Jesus left his familiar world of Jewish Galilee and traveled with his disciples through the hostile territory of the Samaritan's. The Samaritans and the Jews had a long history of mistrust and violence toward one another. Thirsty, he sat down by a well and asked a woman for a drink.

What kind of rabbi was Jesus? On whom did he have compassion?

Hospitality was one of the greatest virtues in the ancient world and giving a stranger a drink would have been a religious obligation, but Jesus had broken some unspoken rules of protocol. Not only was Jesus speaking with an enemy, but he was speaking to a woman who had been through several marriages and was now living with a man who wasn't her husband.

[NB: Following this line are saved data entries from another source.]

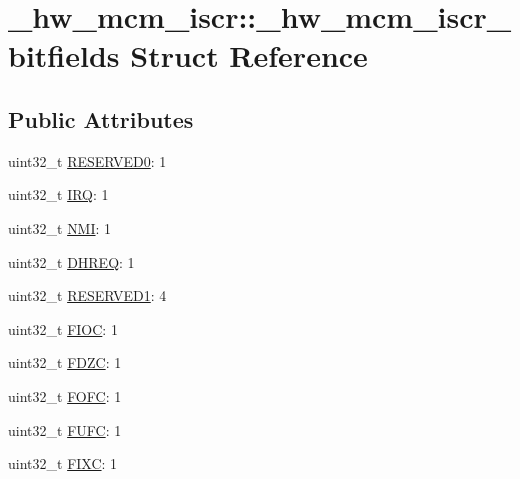 \hypertarget{struct__hw__mcm__iscr_1_1__hw__mcm__iscr__bitfields}{}\section{\+\_\+hw\+\_\+mcm\+\_\+iscr\+:\+:\+\_\+hw\+\_\+mcm\+\_\+iscr\+\_\+bitfields Struct Reference}
\label{struct__hw__mcm__iscr_1_1__hw__mcm__iscr__bitfields}
\subsection*{Public Attributes}
\begin{DoxyCompactItemize}
\item 
uint32\+\_\+t \hyperlink{struct__hw__mcm__iscr_1_1__hw__mcm__iscr__bitfields_a1ce54f36c75acc4864edd3378f68abfa}{R\+E\+S\+E\+R\+V\+E\+D0}\+: 1
\item 
uint32\+\_\+t \hyperlink{struct__hw__mcm__iscr_1_1__hw__mcm__iscr__bitfields_a013be3db2faad0ef07dc26f575d51798}{I\+RQ}\+: 1
\item 
uint32\+\_\+t \hyperlink{struct__hw__mcm__iscr_1_1__hw__mcm__iscr__bitfields_a963e59e121fb87d67dda46ac3330a89b}{N\+MI}\+: 1
\item 
uint32\+\_\+t \hyperlink{struct__hw__mcm__iscr_1_1__hw__mcm__iscr__bitfields_a0ea028b9721dd4d9d33a71fb66244ba4}{D\+H\+R\+EQ}\+: 1
\item 
uint32\+\_\+t \hyperlink{struct__hw__mcm__iscr_1_1__hw__mcm__iscr__bitfields_aa8a2a7de8087ff642bd648c300c678de}{R\+E\+S\+E\+R\+V\+E\+D1}\+: 4
\item 
uint32\+\_\+t \hyperlink{struct__hw__mcm__iscr_1_1__hw__mcm__iscr__bitfields_ac18aa6e16c229b1ec5f13de17e185415}{F\+I\+OC}\+: 1
\item 
uint32\+\_\+t \hyperlink{struct__hw__mcm__iscr_1_1__hw__mcm__iscr__bitfields_a736f6bfd3cdd5632c124a2144c721e7b}{F\+D\+ZC}\+: 1
\item 
uint32\+\_\+t \hyperlink{struct__hw__mcm__iscr_1_1__hw__mcm__iscr__bitfields_aa4b2ad1c17bc0aab8a044f6d65d92385}{F\+O\+FC}\+: 1
\item 
uint32\+\_\+t \hyperlink{struct__hw__mcm__iscr_1_1__hw__mcm__iscr__bitfields_acf8beda4c358d51f4b25cd38c7e287d5}{F\+U\+FC}\+: 1
\item 
uint32\+\_\+t \hyperlink{struct__hw__mcm__iscr_1_1__hw__mcm__iscr__bitfields_a07957eb840d1caccd8420fde87226244}{F\+I\+XC}\+: 1
\item 

\end{DoxyCompactItemize}
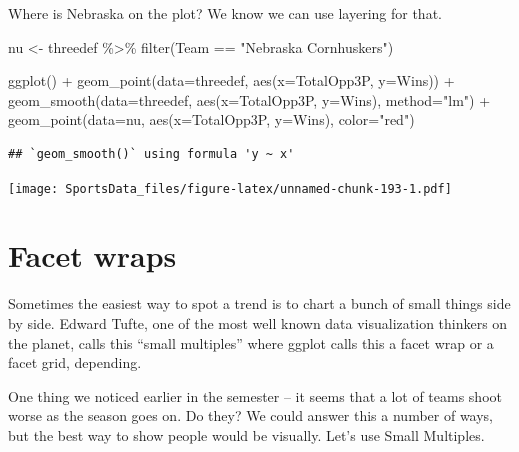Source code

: \documentclass[
]{book}
\newenvironment{Shaded}{\begin{snugshade}}{\end{snugshade}}
\newcommand{\AttributeTok}[1]{\textcolor[rgb]{0.77,0.63,0.00}{#1}}
\newcommand{\FunctionTok}[1]{\textcolor[rgb]{0.00,0.00,0.00}{#1}}
\newcommand{\NormalTok}[1]{#1}
\newcommand{\OtherTok}[1]{\textcolor[rgb]{0.56,0.35,0.01}{#1}}
\newcommand{\SpecialCharTok}[1]{\textcolor[rgb]{0.00,0.00,0.00}{#1}}
\newcommand{\StringTok}[1]{\textcolor[rgb]{0.31,0.60,0.02}{#1}}
\begin{document}
Where is Nebraska on the plot? We know we can use layering for that.

\begin{Shaded}
\begin{Highlighting}[]
\NormalTok{nu }\OtherTok{\textless{}{-}}\NormalTok{ threedef }\SpecialCharTok{\%\textgreater{}\%} \FunctionTok{filter}\NormalTok{(Team }\SpecialCharTok{==} \StringTok{"Nebraska Cornhuskers"}\NormalTok{)}
\end{Highlighting}
\end{Shaded}

\begin{Shaded}
\begin{Highlighting}[]
\FunctionTok{ggplot}\NormalTok{() }\SpecialCharTok{+} 
  \FunctionTok{geom\_point}\NormalTok{(}\AttributeTok{data=}\NormalTok{threedef, }\FunctionTok{aes}\NormalTok{(}\AttributeTok{x=}\NormalTok{TotalOpp3P, }\AttributeTok{y=}\NormalTok{Wins)) }\SpecialCharTok{+}
  \FunctionTok{geom\_smooth}\NormalTok{(}\AttributeTok{data=}\NormalTok{threedef, }\FunctionTok{aes}\NormalTok{(}\AttributeTok{x=}\NormalTok{TotalOpp3P, }\AttributeTok{y=}\NormalTok{Wins), }\AttributeTok{method=}\StringTok{"lm"}\NormalTok{) }\SpecialCharTok{+}
  \FunctionTok{geom\_point}\NormalTok{(}\AttributeTok{data=}\NormalTok{nu, }\FunctionTok{aes}\NormalTok{(}\AttributeTok{x=}\NormalTok{TotalOpp3P, }\AttributeTok{y=}\NormalTok{Wins), }\AttributeTok{color=}\StringTok{"red"}\NormalTok{)}
\end{Highlighting}
\end{Shaded}

\begin{verbatim}
## `geom_smooth()` using formula 'y ~ x'
\end{verbatim}

\texttt{[image: SportsData\_files/figure-latex/unnamed-chunk-193-1.pdf]}

\hypertarget{facet-wraps}{%
\chapter{Facet wraps}\label{facet-wraps}}

Sometimes the easiest way to spot a trend is to chart a bunch of small things side by side. Edward Tufte, one of the most well known data visualization thinkers on the planet, calls this ``small multiples'' where ggplot calls this a facet wrap or a facet grid, depending.

One thing we noticed earlier in the semester -- it seems that a lot of teams shoot worse as the season goes on. Do they? We could answer this a number of ways, but the best way to show people would be visually. Let's use Small Multiples.
\end{document}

This kind of lifestyle was highly immoral to an observant Jew in Jesus' day.

Related Scripture
God offers water to the thirsty.
Isaiah 55:1
John 4:10, 13-14

It is likely that a Jewish rabbi would not want to be seen conversing with such a woman. In addition, a Jewish person would become ceremonially “unclean” by drinking from a jar handled by a Samaritan. This would mean that Jesus would not have been able to enter a synagogue or the temple without a ritual bath in living water from God.

A woman like the Samaritan was little more than a prostitute in the eyes of her peers, and certainly a social misfit.

Jesus and the woman began to talk about water, spiritual water, the coming Messiah, and the promises of God.